- ASSIGNMENT: All lines from the opening of the material up to and including the line with "Make a wildfire" should be transcribed exactly, pictures excepted.

↓

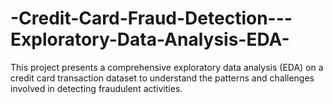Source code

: # -Credit-Card-Fraud-Detection---Exploratory-Data-Analysis-EDA-
This project presents a comprehensive exploratory data analysis (EDA) on a credit card transaction dataset to understand the patterns and challenges involved in detecting fraudulent activities.
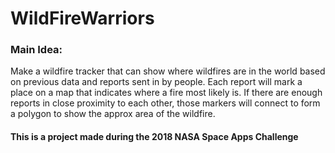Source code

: # WildFireWarriors

### Main Idea:
Make a wildfire tracker that can show where wildfires are in the world based on previous data and reports sent in by people. 
Each report will mark a place on a map that indicates where a fire most likely is. 
If there are enough reports in close proximity to each other, those markers will connect to form a polygon to show the approx area of the wildfire.


#### This is a project made during the 2018 NASA Space Apps Challenge
 
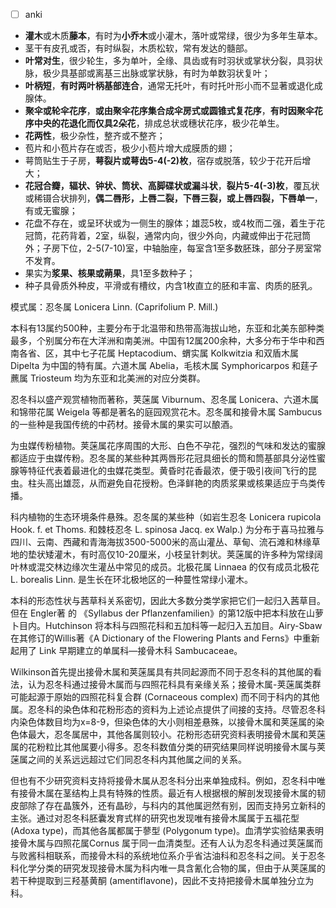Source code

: * [ ] anki
* **灌木**或木质**藤本**，有时为**小乔木**或小灌木，落叶或常绿，很少为多年生草本。
* 茎干有皮孔或否，有时纵裂，木质松软，常有发达的髓部。
* **叶常对生**，很少轮生，多为单叶，全缘、具齿或有时羽状或掌状分裂，具羽状脉，极少具基部或离基三出脉或掌状脉，有时为单数羽状复叶；
* **叶柄短**，**有时两叶柄基部连合**，通常无托叶，有时托叶形小而不显著或退化成腺体。
* **聚伞或轮伞花序**，**或由聚伞花序集合成伞房式或圆锥式复花序**，**有时因聚伞花序中央的花退化而仅具2朵花**，排成总状或穗状花序，极少花单生。
* **花两性**，极少杂性，整齐或不整齐；
* 苞片和小苞片存在或否，极少小苞片增大成膜质的翅；
* 萼筒贴生于子房，**萼裂片或萼齿5-4(-2)枚**，宿存或脱落，较少于花开后增大；
* **花冠合瓣，辐状、钟状、筒状、高脚碟状或漏斗状**，**裂片5-4(-3)枚**，覆瓦状或稀镊合状排列，**偶二唇形，上唇二裂，下唇三裂，或上唇四裂，下唇单一**，有或无蜜腺；
* 花盘不存在，或呈环状或为一侧生的腺体；雄蕊5枚，或4枚而二强，着生于花冠筒，花药背着，2室，纵裂，通常内向，很少外向，内藏或伸出于花冠筒外；子房下位，2-5(7-10)室，中轴胎座，每室含1至多数胚珠，部分子房室常不发育。
* 果实为**浆果、核果或蒴果**，具1至多数种子；
* 种子具骨质外种皮，平滑或有槽纹，内含1枚直立的胚和丰富、肉质的胚乳。

模式属：忍冬属 Lonicera Linn. (Caprifolium P. Mill.)

本科有13属约500种，主要分布于北温带和热带高海拔山地，东亚和北美东部种类最多，个别属分布在大洋洲和南美洲。中国有12属200余种，大多分布于华中和西南各省、区，其中七子花属 Heptacodium、蝟实属 Kolkwitzia 和双盾木属 Dipelta 为中国的特有属。六道木属 Abelia，毛核木属 Symphoricarpos 和莛子藨属 Triosteum 均为东亚和北美洲的对应分类群。

忍冬科以盛产观赏植物而著称，荚蒾属 Viburnum、忍冬属 Lonicera、六道木属和锦带花属 Weigela 等都是著名的庭园观赏花木。忍冬属和接骨木属 Sambucus 的一些种是我国传统的中药材。接骨木属的果实可以酿酒。

为虫媒传粉植物。荚蒾属花序周围的大形、白色不孕花，强烈的气味和发达的蜜腺都适应于虫媒传粉。忍冬属的某些种其两唇形花冠具细长的筒和筒基部具分泌性蜜腺等特征代表着最进化的虫媒花类型。黄昏时花香最浓，便于吸引夜间飞行的昆虫。柱头高出雄蕊，从而避免自花授粉。色泽鲜艳的肉质浆果或核果适应于鸟类传播。

科内植物的生态环境条件悬殊。忍冬属的某些种（如岩生忍冬 Lonicera rupicola Hook. f. et Thoms. 和棘枝忍冬 L. spinosa Jacq. ex Walp.) 为分布于喜马拉雅与四川、云南、西藏和青海海拔3500-5000米的高山灌丛、草甸、流石滩和林缘草地的垫状矮灌木，有时高仅10-20厘米，小枝呈针刺状。荚蒾属的许多种为常绿阔叶林或混交林边缘次生灌丛中常见的成员。北极花属 Linnaea 的仅有成员北极花 L. borealis Linn. 是生长在环北极地区的一种蔓性常绿小灌木。

本科的形态性状与茜草科关系密切，因此大多数分类学家把它们一起归入茜草目。但在 Engler著 的 《Syllabus der Pflanzenfamilien》的第12版中把本科放在山萝卜目内。Hutchinson 将本科与四照花科和五加科等一起归入五加目。Airy-Sbaw 在其修订的Willis著《A Dictionary of the Flowering Plants and Ferns》中重新起用了 Link 早期建立的单属科—接骨木科 Sambucaceae。

Wilkinson首先提出接骨木属和荚蒾属具有共同起源而不同于忍冬科的其他属的看法，认为忍冬科通过接骨木属而与四照花科具有亲缘关系；接骨木属-荚蒾属类群可能起源于原始的四照花科复合群 (Cornaceous complex) 而不同于科内的其他属。忍冬科的染色体和花粉形态的资料为上述论点提供了间接的支持。尽管忍冬科内染色体数目均为x=8-9，但染色体的大小则相差悬殊，以接骨木属和荚蒾属的染色体最大，忍冬属居中，其他各属则较小。花粉形态研究资料表明接骨木属和荚蒾属的花粉粒比其他属要小得多。忍冬科数值分类的研究结果同样说明接骨木属与荚蒾属之间的关系远远超过它们同忍冬科内其他属之间的关系。

但也有不少研究资料支持将接骨木属从忍冬科分出来单独成科。例如，忍冬科中唯有接骨木属在茎结构上具有特殊的性质。最近有人根据根的解剖发现接骨木属的韧皮部除了存在晶簇外，还有晶砂，与科内的其他属迥然有别，因而支持另立新科的主张。通过对忍冬科胚囊发育式样的研究也发现唯有接骨木属属于五福花型 (Adoxa type)，而其他各属都属于蓼型 (Polygonum type)。血清学实验结果表明接骨木属与四照花属Cornus 属于同一血清类型。还有人认为忍冬科通过荚蒾属而与败酱科相联系，而接骨木科的系统地位系介乎省沽油科和忍冬科之间。关于忍冬科化学分类的研究发现接骨木属为科内唯一具含氰化合物的属，但由于从荚蒾属的若干种提取到三羟基黄酮 (amentiflavone)，因此不支持把接骨木属单独分立为科。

↑

- COMPLETED TASK:
Source code

: # -Credit-Card-Fraud-Detection---Exploratory-Data-Analysis-EDA-
This project presents a comprehensive exploratory data analysis (EDA) on a credit card transaction dataset to understand the patterns and challenges involved in detecting fraudulent activities.
Source code

: # WildFireWarriors

### Main Idea:
Make a wildfire tracker that can show where wildfires are in the world based on previous data and reports sent in by people. 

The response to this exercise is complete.